··· Records supplied

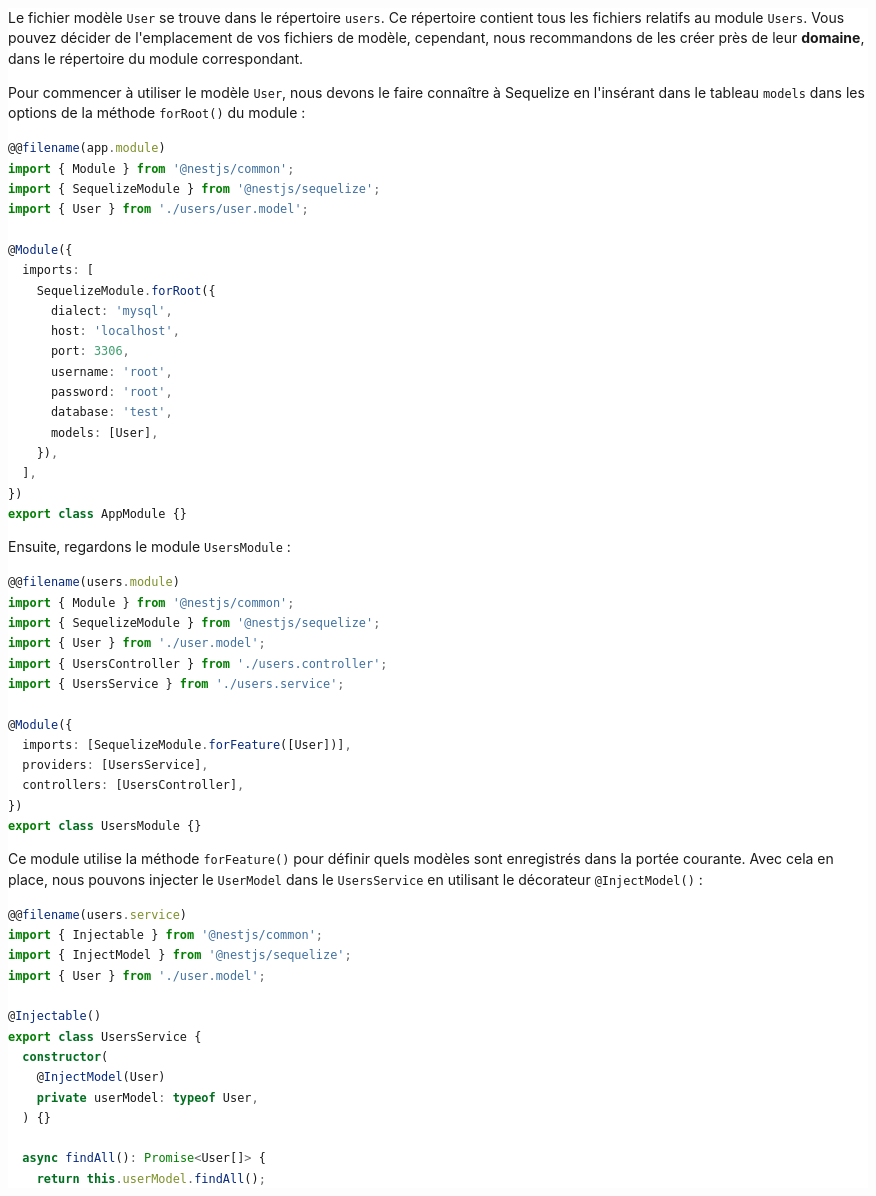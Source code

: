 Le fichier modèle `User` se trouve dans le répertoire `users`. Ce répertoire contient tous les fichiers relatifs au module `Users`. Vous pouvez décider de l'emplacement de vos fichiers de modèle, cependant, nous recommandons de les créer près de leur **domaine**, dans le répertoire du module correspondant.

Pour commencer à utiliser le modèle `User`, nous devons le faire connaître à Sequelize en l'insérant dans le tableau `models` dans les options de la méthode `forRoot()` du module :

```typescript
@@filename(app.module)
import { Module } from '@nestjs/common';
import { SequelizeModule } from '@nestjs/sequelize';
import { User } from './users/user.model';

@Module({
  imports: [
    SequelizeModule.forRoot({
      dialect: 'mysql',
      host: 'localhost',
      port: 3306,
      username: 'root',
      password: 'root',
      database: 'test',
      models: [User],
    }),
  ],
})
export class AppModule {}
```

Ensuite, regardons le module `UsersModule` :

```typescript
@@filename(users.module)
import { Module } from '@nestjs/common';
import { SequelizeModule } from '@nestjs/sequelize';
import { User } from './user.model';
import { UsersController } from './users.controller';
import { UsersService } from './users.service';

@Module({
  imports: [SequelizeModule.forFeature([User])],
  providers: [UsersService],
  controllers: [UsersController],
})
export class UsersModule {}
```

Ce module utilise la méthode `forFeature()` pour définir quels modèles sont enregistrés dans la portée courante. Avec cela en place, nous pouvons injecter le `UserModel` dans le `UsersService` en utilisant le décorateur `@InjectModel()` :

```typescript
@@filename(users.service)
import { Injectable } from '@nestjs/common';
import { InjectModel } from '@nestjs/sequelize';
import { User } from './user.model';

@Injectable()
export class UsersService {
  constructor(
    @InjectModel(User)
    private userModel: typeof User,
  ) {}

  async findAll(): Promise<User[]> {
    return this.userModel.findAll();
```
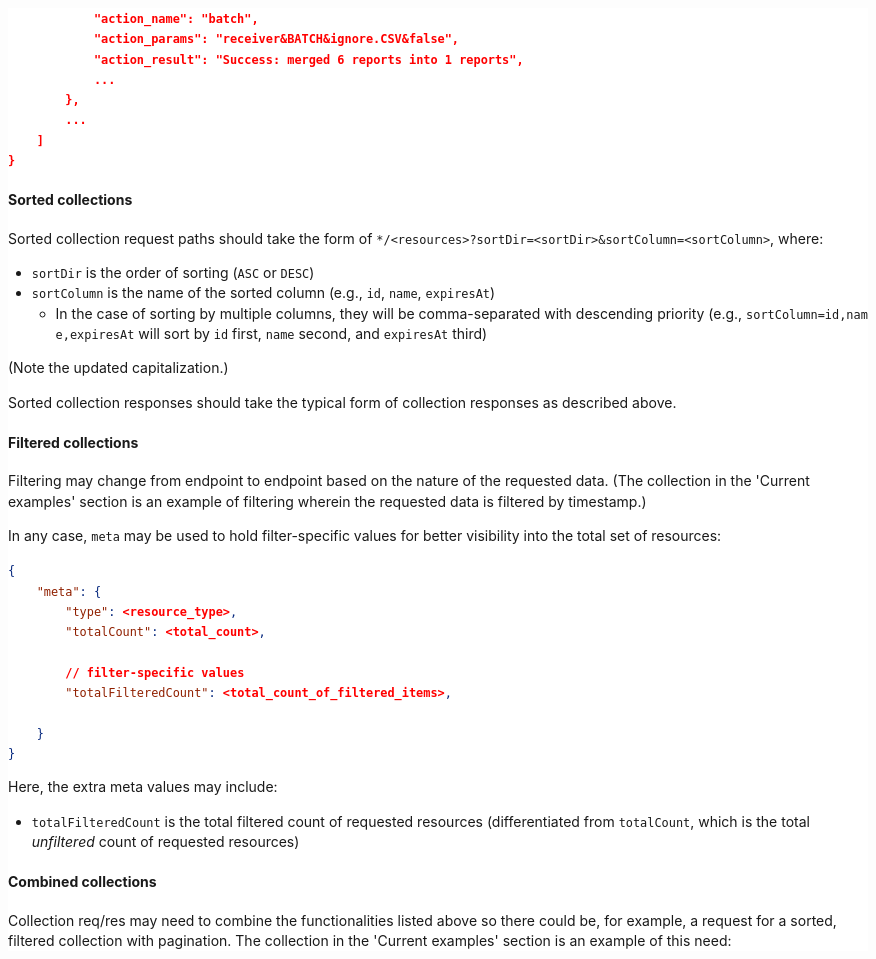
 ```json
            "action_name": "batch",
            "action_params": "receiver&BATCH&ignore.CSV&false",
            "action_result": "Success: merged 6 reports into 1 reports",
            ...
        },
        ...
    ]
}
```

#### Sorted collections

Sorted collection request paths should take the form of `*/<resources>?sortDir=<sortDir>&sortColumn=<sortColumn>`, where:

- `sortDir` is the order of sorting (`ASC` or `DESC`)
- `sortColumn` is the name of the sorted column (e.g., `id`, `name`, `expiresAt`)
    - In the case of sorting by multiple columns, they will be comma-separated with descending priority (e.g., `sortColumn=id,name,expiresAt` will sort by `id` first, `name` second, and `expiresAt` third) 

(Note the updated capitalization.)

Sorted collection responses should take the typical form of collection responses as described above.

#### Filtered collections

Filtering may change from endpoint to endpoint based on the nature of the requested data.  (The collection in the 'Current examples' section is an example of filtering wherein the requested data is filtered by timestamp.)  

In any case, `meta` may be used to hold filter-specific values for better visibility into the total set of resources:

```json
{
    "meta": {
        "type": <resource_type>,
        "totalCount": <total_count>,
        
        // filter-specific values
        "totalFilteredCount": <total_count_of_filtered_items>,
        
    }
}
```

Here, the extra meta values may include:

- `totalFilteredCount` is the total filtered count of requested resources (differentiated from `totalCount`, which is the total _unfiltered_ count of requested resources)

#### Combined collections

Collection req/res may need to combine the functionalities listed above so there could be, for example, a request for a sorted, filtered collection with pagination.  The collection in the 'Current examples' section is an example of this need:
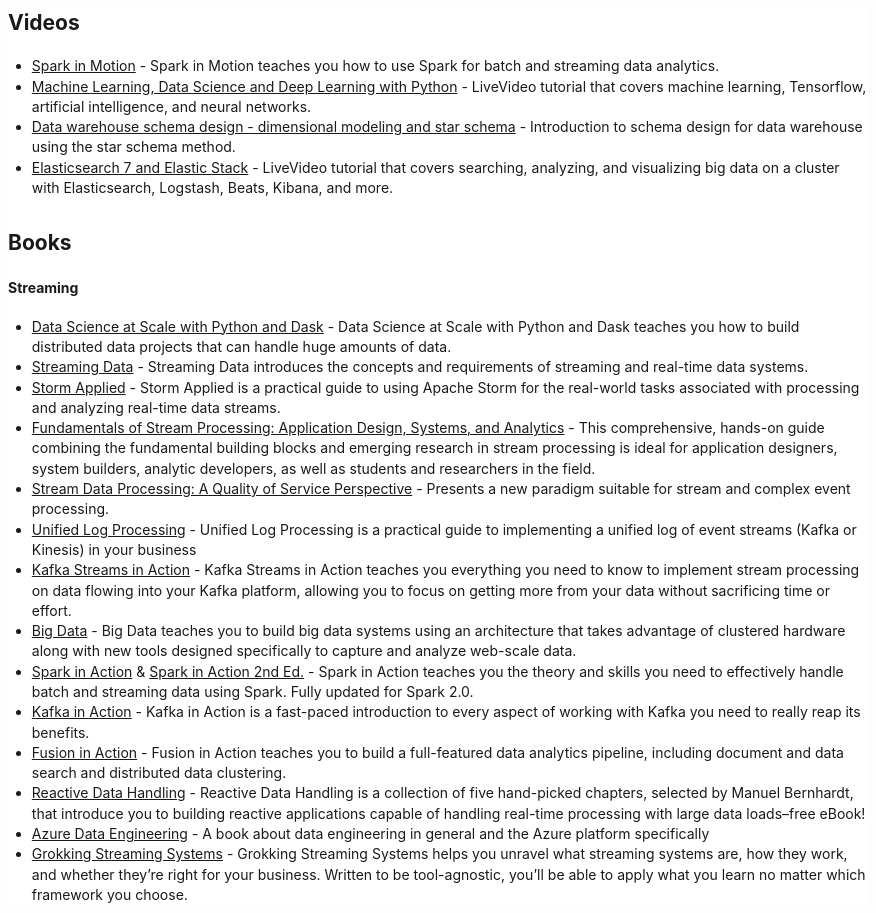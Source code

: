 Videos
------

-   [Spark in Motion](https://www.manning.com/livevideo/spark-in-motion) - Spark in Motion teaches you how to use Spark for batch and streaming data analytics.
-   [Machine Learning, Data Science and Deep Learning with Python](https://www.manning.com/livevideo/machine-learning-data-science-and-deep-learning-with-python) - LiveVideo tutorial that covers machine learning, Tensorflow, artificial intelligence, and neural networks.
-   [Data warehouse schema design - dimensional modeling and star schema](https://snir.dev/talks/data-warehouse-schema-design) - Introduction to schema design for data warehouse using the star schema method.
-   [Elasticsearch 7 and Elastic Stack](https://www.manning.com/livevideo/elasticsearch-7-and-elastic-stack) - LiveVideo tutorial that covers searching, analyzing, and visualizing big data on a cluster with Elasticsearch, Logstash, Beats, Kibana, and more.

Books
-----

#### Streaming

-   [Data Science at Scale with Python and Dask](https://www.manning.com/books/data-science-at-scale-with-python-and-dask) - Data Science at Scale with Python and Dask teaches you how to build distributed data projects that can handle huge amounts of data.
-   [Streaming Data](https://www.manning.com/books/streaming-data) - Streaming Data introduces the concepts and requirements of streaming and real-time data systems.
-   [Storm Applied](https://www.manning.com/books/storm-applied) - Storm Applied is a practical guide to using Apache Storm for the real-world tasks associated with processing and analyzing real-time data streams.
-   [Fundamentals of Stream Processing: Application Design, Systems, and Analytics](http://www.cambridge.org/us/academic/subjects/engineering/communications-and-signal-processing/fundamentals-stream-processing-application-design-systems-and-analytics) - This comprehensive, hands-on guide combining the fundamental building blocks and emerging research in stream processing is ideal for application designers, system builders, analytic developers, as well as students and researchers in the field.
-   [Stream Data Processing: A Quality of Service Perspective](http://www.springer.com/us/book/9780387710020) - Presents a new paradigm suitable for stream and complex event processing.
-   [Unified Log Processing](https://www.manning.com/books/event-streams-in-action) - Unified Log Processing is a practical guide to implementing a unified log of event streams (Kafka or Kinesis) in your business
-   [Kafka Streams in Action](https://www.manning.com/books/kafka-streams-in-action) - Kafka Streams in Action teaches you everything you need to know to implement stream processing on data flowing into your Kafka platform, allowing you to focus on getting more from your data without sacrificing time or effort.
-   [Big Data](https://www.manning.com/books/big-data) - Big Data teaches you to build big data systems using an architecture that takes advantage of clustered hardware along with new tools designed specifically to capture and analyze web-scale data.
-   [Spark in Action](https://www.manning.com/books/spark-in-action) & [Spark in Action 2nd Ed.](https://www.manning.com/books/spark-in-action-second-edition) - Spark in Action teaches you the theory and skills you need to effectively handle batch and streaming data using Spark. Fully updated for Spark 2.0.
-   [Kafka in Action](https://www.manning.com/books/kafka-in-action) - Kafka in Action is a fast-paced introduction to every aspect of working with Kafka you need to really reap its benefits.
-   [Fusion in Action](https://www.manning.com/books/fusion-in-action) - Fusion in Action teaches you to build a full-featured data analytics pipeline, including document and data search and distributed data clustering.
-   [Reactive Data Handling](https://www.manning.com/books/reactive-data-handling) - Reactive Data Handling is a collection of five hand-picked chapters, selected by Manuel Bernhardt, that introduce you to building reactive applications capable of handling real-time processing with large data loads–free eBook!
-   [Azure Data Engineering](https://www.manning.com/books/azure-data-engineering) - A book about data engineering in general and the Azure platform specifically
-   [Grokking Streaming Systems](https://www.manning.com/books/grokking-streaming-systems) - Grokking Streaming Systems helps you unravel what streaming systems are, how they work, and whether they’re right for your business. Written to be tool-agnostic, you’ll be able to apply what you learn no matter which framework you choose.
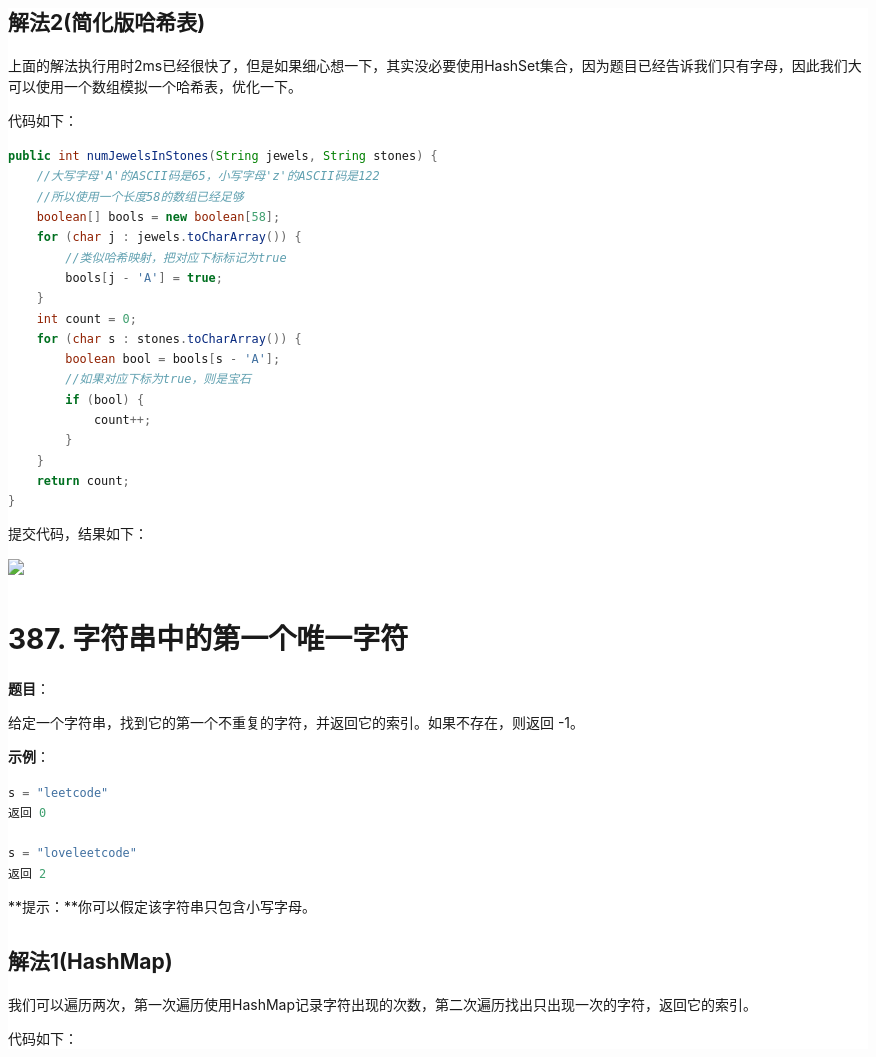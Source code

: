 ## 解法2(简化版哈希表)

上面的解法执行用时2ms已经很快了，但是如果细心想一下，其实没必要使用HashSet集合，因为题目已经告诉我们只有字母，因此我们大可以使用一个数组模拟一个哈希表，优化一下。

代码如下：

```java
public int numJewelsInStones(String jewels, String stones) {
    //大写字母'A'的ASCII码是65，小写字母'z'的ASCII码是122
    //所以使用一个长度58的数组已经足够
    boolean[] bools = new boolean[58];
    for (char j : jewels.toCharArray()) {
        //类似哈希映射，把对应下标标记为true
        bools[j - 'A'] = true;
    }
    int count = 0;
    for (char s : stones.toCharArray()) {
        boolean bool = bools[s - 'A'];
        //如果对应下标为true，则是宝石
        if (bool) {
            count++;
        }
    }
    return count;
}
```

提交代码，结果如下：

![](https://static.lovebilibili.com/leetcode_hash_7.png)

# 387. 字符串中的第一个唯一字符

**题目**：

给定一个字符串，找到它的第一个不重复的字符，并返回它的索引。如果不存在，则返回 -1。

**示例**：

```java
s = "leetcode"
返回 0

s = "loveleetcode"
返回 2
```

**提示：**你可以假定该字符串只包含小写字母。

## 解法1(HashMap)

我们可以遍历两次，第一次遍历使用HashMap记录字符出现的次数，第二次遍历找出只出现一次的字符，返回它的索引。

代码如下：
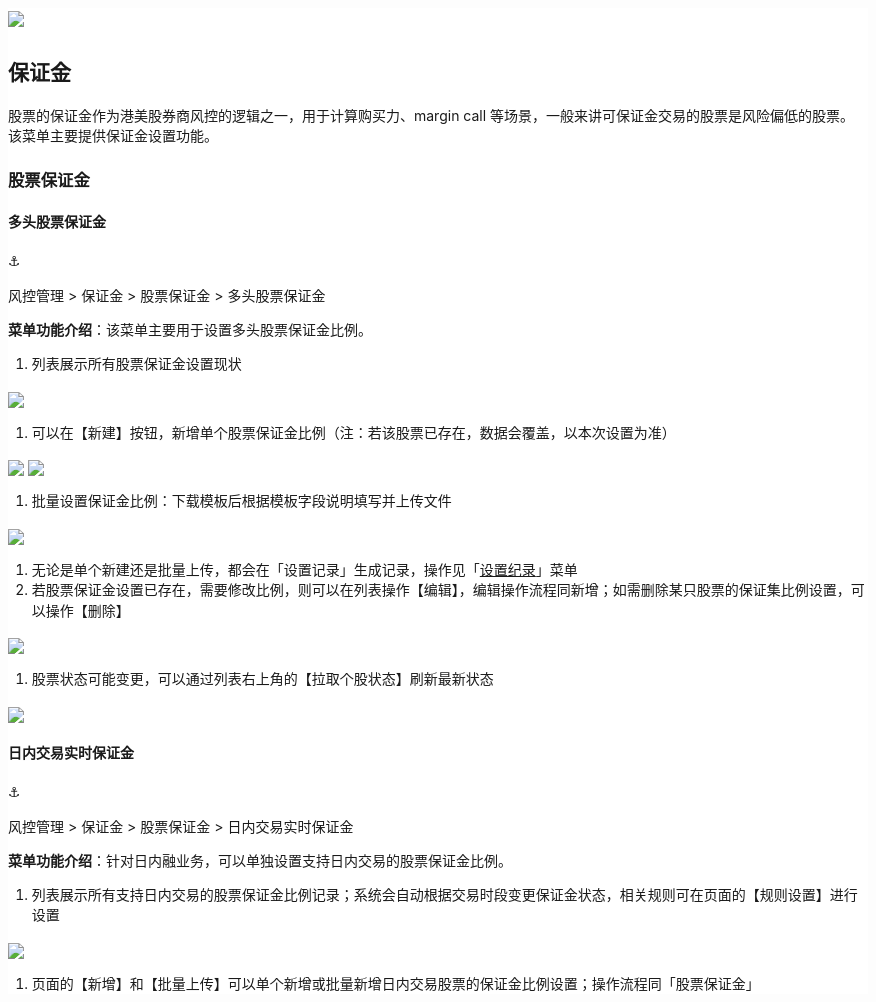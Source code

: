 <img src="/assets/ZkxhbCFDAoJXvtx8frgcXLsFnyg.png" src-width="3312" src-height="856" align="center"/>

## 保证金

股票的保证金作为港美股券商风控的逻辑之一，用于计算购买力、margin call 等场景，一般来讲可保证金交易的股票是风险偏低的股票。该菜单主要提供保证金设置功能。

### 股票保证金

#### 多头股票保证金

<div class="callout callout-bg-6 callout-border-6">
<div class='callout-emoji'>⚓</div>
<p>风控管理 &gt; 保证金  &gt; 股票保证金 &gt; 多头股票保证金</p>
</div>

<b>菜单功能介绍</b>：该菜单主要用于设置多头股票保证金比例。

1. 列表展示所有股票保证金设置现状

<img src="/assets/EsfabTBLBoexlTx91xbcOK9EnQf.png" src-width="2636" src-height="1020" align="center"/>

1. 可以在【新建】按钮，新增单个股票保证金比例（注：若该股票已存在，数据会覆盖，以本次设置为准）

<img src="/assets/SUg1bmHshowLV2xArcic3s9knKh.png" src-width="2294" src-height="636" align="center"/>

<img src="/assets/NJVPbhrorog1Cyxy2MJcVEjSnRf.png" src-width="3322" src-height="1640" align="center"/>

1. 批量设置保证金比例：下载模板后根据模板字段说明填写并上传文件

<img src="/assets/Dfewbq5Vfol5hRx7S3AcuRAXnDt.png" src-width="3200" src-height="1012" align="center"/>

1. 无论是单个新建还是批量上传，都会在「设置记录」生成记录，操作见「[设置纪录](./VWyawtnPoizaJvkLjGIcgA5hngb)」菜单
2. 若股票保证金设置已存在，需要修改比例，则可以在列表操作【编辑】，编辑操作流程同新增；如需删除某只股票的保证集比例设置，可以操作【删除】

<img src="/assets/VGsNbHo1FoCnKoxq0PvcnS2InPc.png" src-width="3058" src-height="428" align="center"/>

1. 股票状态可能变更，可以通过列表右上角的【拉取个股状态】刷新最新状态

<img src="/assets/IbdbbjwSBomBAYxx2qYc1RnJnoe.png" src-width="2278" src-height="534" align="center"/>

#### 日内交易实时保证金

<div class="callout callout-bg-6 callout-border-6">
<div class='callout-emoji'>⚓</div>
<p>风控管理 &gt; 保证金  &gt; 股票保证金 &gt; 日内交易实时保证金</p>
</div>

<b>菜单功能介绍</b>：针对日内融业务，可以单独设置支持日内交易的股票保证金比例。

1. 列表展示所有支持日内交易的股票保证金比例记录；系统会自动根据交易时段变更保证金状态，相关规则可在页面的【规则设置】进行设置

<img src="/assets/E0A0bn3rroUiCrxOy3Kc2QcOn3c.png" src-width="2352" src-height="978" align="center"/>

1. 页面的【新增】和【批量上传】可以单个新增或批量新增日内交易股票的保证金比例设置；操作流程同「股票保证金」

······

**Task description**
Indicate how many lines of the material contain the string "totalCount", giving the number and nothing more.

**Solved exercise**
2